18 years old and already on a better track than the aging, regretful April Song. Hitting the same rung as her in half the time. That’s...that’s hard to swallow isn’t it? Let her hit 21 and she’d probably be having the Dreamworld moment you couldn’t get. Why let her have that when you can taint her mind and stall her out in the same place as you? Destroy her like you’ve destroyed yourself. That’s it….that’ll be your one last attempt at payback. The lifetime spoiler yanks one more of her peers down with her. Probably figured in a nutshell all you’ve got is one big career of “what if” and your final act of revenge can be to pass on your curse to a girl who has ten times the upside you could have ever wished for. Stop her from realizing what you deprived yourself of.
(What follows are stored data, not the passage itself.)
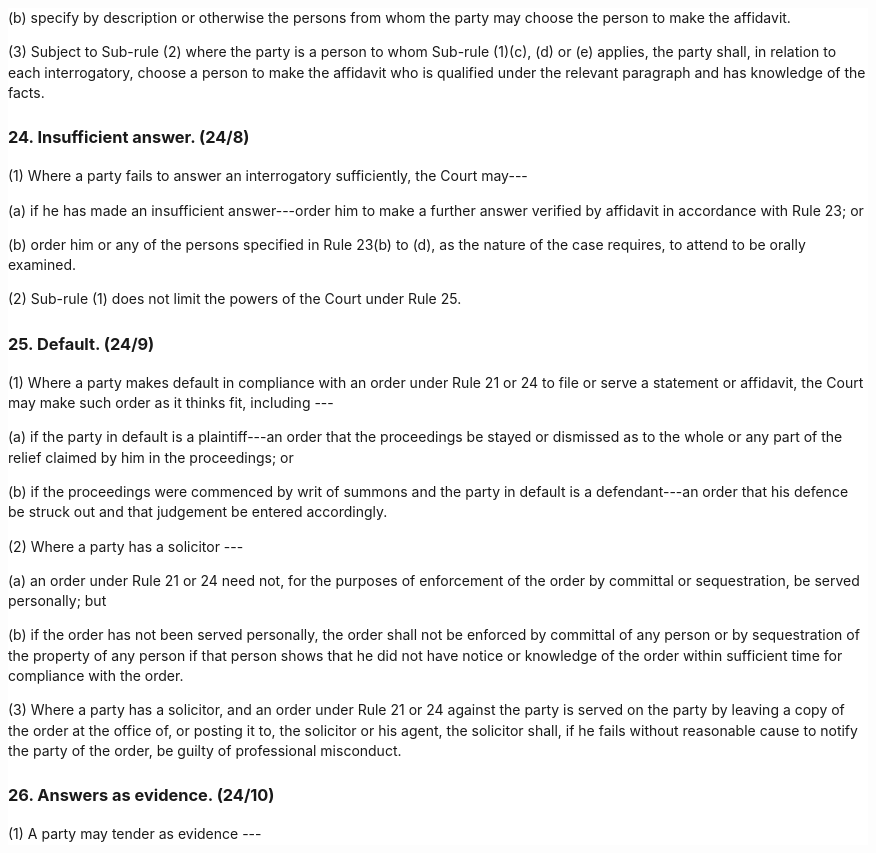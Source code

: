 \(b\) specify by description or otherwise the persons from whom the
party may choose the person to make the affidavit.

\(3\) Subject to Sub-rule (2) where the party is a person to whom
Sub-rule (1)(c), (d) or (e) applies, the party shall, in relation to
each interrogatory, choose a person to make the affidavit who is
qualified under the relevant paragraph and has knowledge of the facts.

### 24\. Insufficient answer. (24/8)

\(1\) Where a party fails to answer an interrogatory sufficiently, the
Court may---

\(a\) if he has made an insufficient answer---order him to make a
further answer verified by affidavit in accordance with Rule 23; or

\(b\) order him or any of the persons specified in Rule 23(b) to (d),
as the nature of the case requires, to attend to be orally examined.

\(2\) Sub-rule (1) does not limit the powers of the Court under Rule 25.

### 25\. Default. (24/9)

\(1\) Where a party makes default in compliance with an order under Rule
21 or 24 to file or serve a statement or affidavit, the Court may make
such order as it thinks fit, including ---

\(a\) if the party in default is a plaintiff---an order that the
proceedings be stayed or dismissed as to the whole or any part of the
relief claimed by him in the proceedings; or

\(b\) if the proceedings were commenced by writ of summons and the
party in default is a defendant---an order that his defence be struck
out and that judgement be entered accordingly.

\(2\) Where a party has a solicitor ---

\(a\) an order under Rule 21 or 24 need not, for the purposes of
enforcement of the order by committal or sequestration, be served
personally; but

\(b\) if the order has not been served personally, the order shall not
be enforced by committal of any person or by sequestration of the
property of any person if that person shows that he did not have
notice or knowledge of the order within sufficient time for compliance
with the order.

\(3\) Where a party has a solicitor, and an order under Rule 21 or 24
against the party is served on the party by leaving a copy of the order
at the office of, or posting it to, the solicitor or his agent, the
solicitor shall, if he fails without reasonable cause to notify the
party of the order, be guilty of professional misconduct.

### 26\. Answers as evidence. (24/10)

\(1\) A party may tender as evidence ---
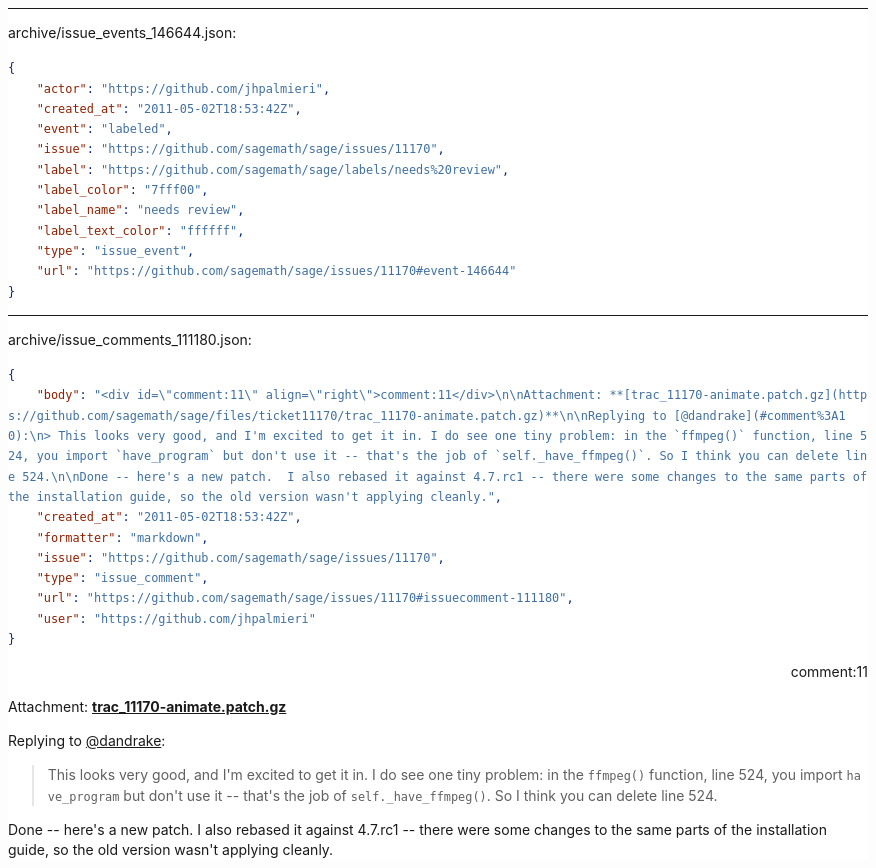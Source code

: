 

---

archive/issue_events_146644.json:
```json
{
    "actor": "https://github.com/jhpalmieri",
    "created_at": "2011-05-02T18:53:42Z",
    "event": "labeled",
    "issue": "https://github.com/sagemath/sage/issues/11170",
    "label": "https://github.com/sagemath/sage/labels/needs%20review",
    "label_color": "7fff00",
    "label_name": "needs review",
    "label_text_color": "ffffff",
    "type": "issue_event",
    "url": "https://github.com/sagemath/sage/issues/11170#event-146644"
}
```



---

archive/issue_comments_111180.json:
```json
{
    "body": "<div id=\"comment:11\" align=\"right\">comment:11</div>\n\nAttachment: **[trac_11170-animate.patch.gz](https://github.com/sagemath/sage/files/ticket11170/trac_11170-animate.patch.gz)**\n\nReplying to [@dandrake](#comment%3A10):\n> This looks very good, and I'm excited to get it in. I do see one tiny problem: in the `ffmpeg()` function, line 524, you import `have_program` but don't use it -- that's the job of `self._have_ffmpeg()`. So I think you can delete line 524.\n\nDone -- here's a new patch.  I also rebased it against 4.7.rc1 -- there were some changes to the same parts of the installation guide, so the old version wasn't applying cleanly.",
    "created_at": "2011-05-02T18:53:42Z",
    "formatter": "markdown",
    "issue": "https://github.com/sagemath/sage/issues/11170",
    "type": "issue_comment",
    "url": "https://github.com/sagemath/sage/issues/11170#issuecomment-111180",
    "user": "https://github.com/jhpalmieri"
}
```

<div id="comment:11" align="right">comment:11</div>

Attachment: **[trac_11170-animate.patch.gz](https://github.com/sagemath/sage/files/ticket11170/trac_11170-animate.patch.gz)**

Replying to [@dandrake](#comment%3A10):
> This looks very good, and I'm excited to get it in. I do see one tiny problem: in the `ffmpeg()` function, line 524, you import `have_program` but don't use it -- that's the job of `self._have_ffmpeg()`. So I think you can delete line 524.

Done -- here's a new patch.  I also rebased it against 4.7.rc1 -- there were some changes to the same parts of the installation guide, so the old version wasn't applying cleanly.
You’ll never find your way up that ladder, April. And if you have your way and Hana follows your lead, she’ll keep up your tradition and choke just the same; perpetually hovering in that space between final rung and the endgame. You can never boast of the come up that Stephanie or Claudia or Aria hangs their hat on…...all you’ll have was these two months out of a pair of twenty, thirty year careers in the long run. You’ve tasted victory, your fingertips have GRAZED the pinnacle of greatness….and that’s all you get. Now you slip, and as you fall you see Travis and I surge. At Arcadia you plummet to the ground and are forced to watch our ascent.
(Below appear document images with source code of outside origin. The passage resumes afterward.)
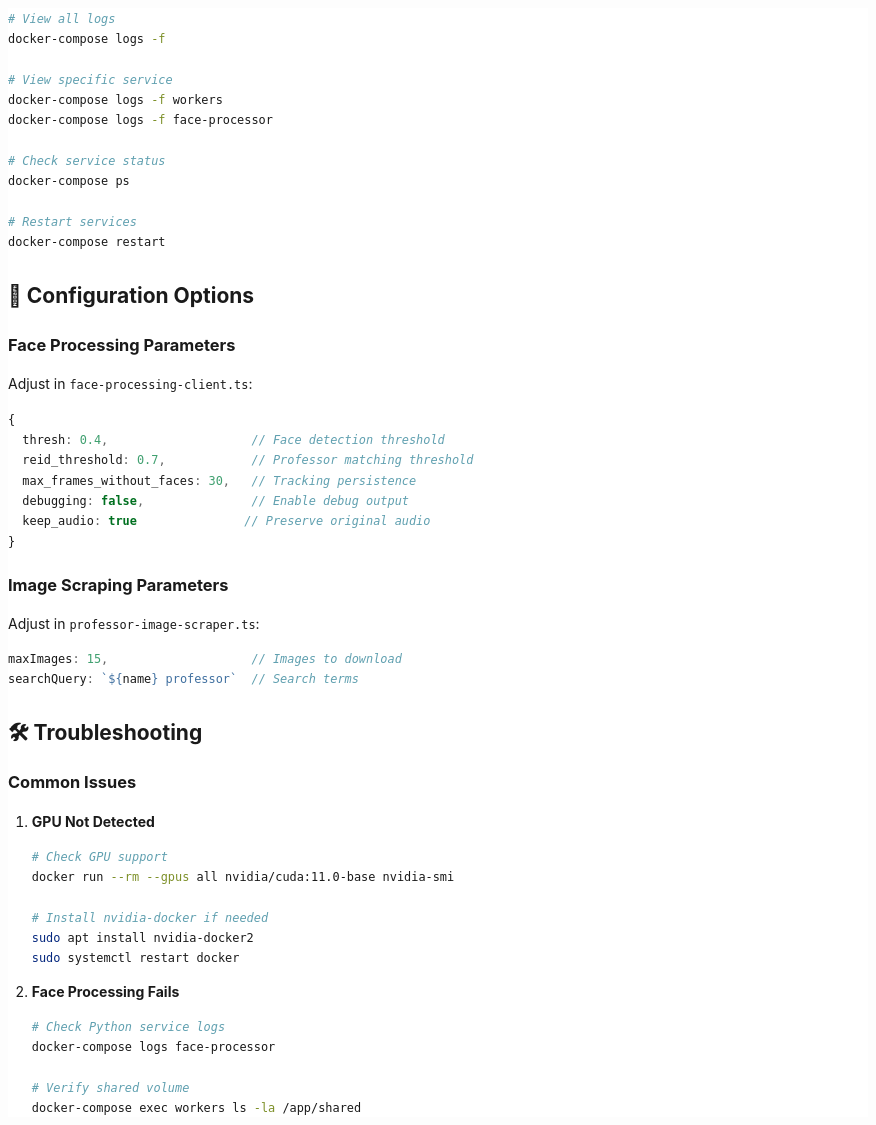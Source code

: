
 ```bash
# View all logs
docker-compose logs -f

# View specific service
docker-compose logs -f workers
docker-compose logs -f face-processor

# Check service status
docker-compose ps

# Restart services
docker-compose restart
```

## 🔧 **Configuration Options**

### Face Processing Parameters
Adjust in `face-processing-client.ts`:
```typescript
{
  thresh: 0.4,                    // Face detection threshold
  reid_threshold: 0.7,            // Professor matching threshold
  max_frames_without_faces: 30,   // Tracking persistence
  debugging: false,               // Enable debug output
  keep_audio: true               // Preserve original audio
}
```

### Image Scraping Parameters
Adjust in `professor-image-scraper.ts`:
```typescript
maxImages: 15,                    // Images to download
searchQuery: `${name} professor`  // Search terms
```

## 🛠️ **Troubleshooting**

### Common Issues

1. **GPU Not Detected**
   ```bash
   # Check GPU support
   docker run --rm --gpus all nvidia/cuda:11.0-base nvidia-smi
   
   # Install nvidia-docker if needed
   sudo apt install nvidia-docker2
   sudo systemctl restart docker
   ```

2. **Face Processing Fails**
   ```bash
   # Check Python service logs
   docker-compose logs face-processor
   
   # Verify shared volume
   docker-compose exec workers ls -la /app/shared
   ```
With Teddy Mac what you see is what you get. You see where I’m sitting right now? The top of the ladder. Where have I always put myself. Where I scratched and clawed to get sight of. What you will get to see again in a matter of days. Sweet Melody will find out that you can never remove Mac N Murphy from their peak. We come back up.
We were made for the climb. We were made BY the climb.
(Teddy Mac weaves his fingers together and leans in from his seat on the ladder, looking into the camera with unfazed grit and determination, riding out an impactful silence as our scene fades into a close.)